** Opening Information supplied block **

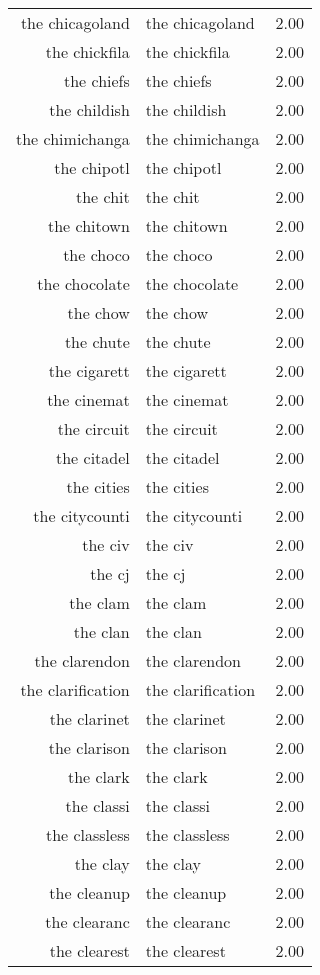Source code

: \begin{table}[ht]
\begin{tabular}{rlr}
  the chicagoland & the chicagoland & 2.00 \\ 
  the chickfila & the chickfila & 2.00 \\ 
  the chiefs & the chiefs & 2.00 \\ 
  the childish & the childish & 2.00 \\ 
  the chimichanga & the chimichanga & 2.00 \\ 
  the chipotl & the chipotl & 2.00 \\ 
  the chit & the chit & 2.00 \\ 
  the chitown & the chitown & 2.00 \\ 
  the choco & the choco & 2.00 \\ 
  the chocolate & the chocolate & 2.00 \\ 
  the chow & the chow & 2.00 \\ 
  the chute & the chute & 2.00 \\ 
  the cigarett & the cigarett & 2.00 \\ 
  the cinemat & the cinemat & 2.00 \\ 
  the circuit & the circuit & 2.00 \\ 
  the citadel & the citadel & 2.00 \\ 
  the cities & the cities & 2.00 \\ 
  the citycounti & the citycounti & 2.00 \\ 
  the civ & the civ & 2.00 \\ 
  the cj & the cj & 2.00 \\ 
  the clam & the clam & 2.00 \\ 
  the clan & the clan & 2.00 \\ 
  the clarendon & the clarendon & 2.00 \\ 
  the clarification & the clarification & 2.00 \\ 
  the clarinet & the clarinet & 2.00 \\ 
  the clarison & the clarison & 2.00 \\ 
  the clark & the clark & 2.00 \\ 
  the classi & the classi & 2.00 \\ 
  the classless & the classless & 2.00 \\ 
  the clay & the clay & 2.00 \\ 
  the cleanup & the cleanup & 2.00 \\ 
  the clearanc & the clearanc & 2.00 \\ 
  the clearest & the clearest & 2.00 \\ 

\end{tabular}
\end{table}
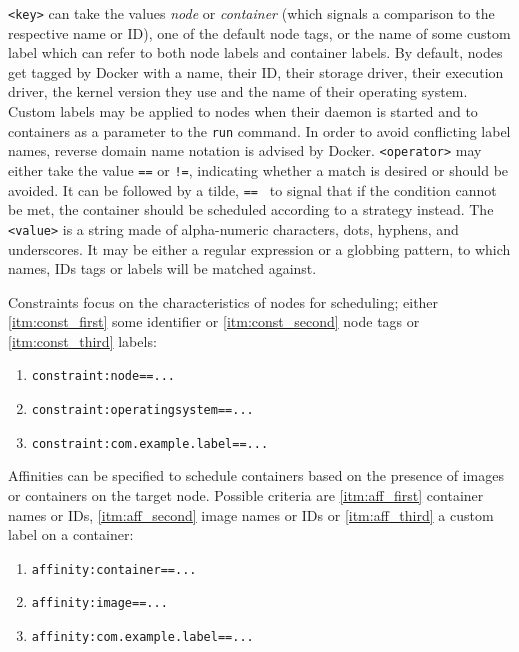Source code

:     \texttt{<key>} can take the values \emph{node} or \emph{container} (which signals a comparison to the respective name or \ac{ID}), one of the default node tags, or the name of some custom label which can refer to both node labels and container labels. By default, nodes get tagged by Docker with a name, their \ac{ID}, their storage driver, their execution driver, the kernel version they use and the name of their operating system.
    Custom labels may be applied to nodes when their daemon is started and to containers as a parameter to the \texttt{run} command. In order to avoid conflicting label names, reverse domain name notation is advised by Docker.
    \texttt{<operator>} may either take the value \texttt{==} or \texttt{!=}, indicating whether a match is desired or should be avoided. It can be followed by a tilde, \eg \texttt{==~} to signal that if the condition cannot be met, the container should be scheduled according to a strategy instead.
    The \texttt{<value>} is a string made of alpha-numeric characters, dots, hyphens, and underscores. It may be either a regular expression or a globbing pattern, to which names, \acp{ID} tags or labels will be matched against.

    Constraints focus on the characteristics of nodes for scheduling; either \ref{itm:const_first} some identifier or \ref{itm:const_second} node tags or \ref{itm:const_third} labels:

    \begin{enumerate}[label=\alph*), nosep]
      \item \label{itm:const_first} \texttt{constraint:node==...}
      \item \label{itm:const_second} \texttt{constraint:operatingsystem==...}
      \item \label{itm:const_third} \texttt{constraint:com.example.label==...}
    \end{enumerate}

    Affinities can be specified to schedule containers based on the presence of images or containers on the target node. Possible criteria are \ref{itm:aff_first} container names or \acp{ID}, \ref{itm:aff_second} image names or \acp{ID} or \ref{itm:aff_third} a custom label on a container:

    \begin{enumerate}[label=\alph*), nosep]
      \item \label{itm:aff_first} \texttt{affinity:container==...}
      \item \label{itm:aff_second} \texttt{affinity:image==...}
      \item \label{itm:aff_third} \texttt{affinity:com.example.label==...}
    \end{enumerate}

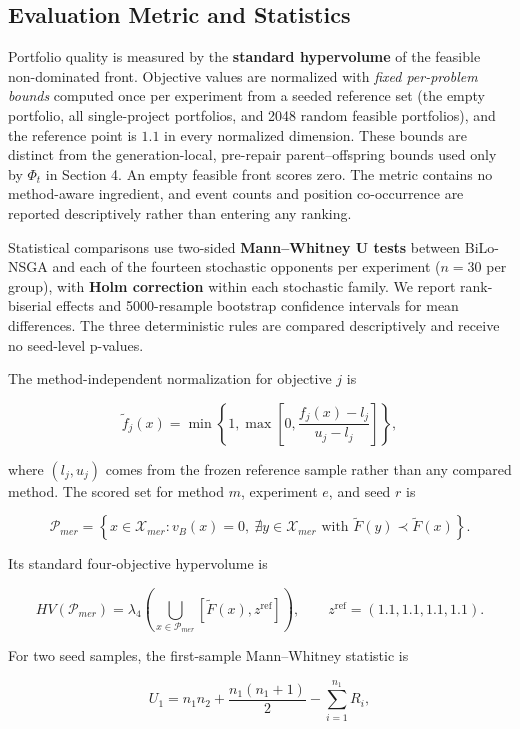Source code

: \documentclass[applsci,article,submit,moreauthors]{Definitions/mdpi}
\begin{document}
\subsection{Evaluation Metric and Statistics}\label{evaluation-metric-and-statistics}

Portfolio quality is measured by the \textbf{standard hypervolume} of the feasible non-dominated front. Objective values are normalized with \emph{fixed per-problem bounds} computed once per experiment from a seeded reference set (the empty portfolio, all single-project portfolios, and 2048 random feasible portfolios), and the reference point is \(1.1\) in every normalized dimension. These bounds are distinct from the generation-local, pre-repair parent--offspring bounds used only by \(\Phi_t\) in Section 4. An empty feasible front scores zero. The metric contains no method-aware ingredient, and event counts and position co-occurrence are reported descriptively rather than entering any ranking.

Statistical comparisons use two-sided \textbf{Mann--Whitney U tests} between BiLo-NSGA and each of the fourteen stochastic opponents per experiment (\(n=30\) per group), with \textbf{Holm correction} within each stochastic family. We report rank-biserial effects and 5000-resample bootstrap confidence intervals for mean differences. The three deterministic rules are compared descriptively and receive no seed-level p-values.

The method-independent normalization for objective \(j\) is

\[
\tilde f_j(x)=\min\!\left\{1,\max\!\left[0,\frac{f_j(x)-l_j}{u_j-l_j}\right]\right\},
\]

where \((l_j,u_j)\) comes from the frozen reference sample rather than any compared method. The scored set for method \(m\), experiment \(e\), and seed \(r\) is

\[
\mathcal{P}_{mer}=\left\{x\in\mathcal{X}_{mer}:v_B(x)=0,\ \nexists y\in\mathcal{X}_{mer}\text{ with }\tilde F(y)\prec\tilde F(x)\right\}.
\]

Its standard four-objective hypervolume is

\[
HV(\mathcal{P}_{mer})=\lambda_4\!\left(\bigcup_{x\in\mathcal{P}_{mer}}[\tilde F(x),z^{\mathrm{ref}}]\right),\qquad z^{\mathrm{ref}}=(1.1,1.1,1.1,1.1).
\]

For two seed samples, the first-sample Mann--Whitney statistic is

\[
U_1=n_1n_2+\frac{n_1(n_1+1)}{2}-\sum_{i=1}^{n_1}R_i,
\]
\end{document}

** Closing Information supplied block **

Your answer is to contain exactly the lines from the one holding "where \((l_j,u_j)\) comes" to the end of the entries, with no other line.

Output for this exercise:
where \((l_j,u_j)\) comes from the frozen reference sample rather than any compared method. The scored set for method \(m\), experiment \(e\), and seed \(r\) is

\[
\mathcal{P}_{mer}=\left\{x\in\mathcal{X}_{mer}:v_B(x)=0,\ \nexists y\in\mathcal{X}_{mer}\text{ with }\tilde F(y)\prec\tilde F(x)\right\}.
\]

Its standard four-objective hypervolume is

\[
HV(\mathcal{P}_{mer})=\lambda_4\!\left(\bigcup_{x\in\mathcal{P}_{mer}}[\tilde F(x),z^{\mathrm{ref}}]\right),\qquad z^{\mathrm{ref}}=(1.1,1.1,1.1,1.1).
\]

For two seed samples, the first-sample Mann--Whitney statistic is

\[
U_1=n_1n_2+\frac{n_1(n_1+1)}{2}-\sum_{i=1}^{n_1}R_i,
\]
\end{document}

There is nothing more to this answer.